To successfully attain this objective, significant advances are required, involving cooperative & cognitive-based communications and sonars (low level), Gaussian Process-based estimation as well as perceptual sensory-motor and learning motion control (medium level), and learning/cognitive-based situation understanding and motion strategies (high level). Of paramount importance is the integration of all these advances and the demonstration of the NOPTILUS system in a realistic environment at the Port of Leixões, utilizing a Team of AUVs that will be operating continuously on a 24hours/7days-a-week basis. As part of this demonstration another important aspect of the NOPTILUS system – that of (near-) optimality – will be shown.
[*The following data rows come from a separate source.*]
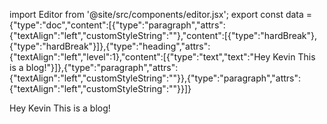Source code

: import Editor from '@site/src/components/editor.jsx';
    export const data = {"type":"doc","content":[{"type":"paragraph","attrs":{"textAlign":"left","customStyleString":""},"content":[{"type":"hardBreak"},{"type":"hardBreak"}]},{"type":"heading","attrs":{"textAlign":"left","level":1},"content":[{"type":"text","text":"Hey Kevin This is a blog!"}]},{"type":"paragraph","attrs":{"textAlign":"left","customStyleString":""}},{"type":"paragraph","attrs":{"textAlign":"left","customStyleString":""}}]}


<Editor data={data} />


<div style={{ display: 'none' }}>


Hey Kevin This is a blog!


</div>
Evaluation of the performance of the overall NOPTILUS system will be performed with emphasis on its robustness, dependability, adaptability and flexibility especially when it deals with completely unknown underwater environments and situations “never taught before” and its ability to provide arbitrarily-close-to-the-optimal performance.

FP7 project led by Centre for Research and Technology (GR) with partners from Portugal (LSTS , Porto harbor and Oceanscan Marine Systems and Technology), Greece (Telecommunication Systems Institute), Netherlands (Delft University of Technology), Switzerland (Eidgenössische Technische Hochschule Zürich) and the United Kingdom (Imperial College).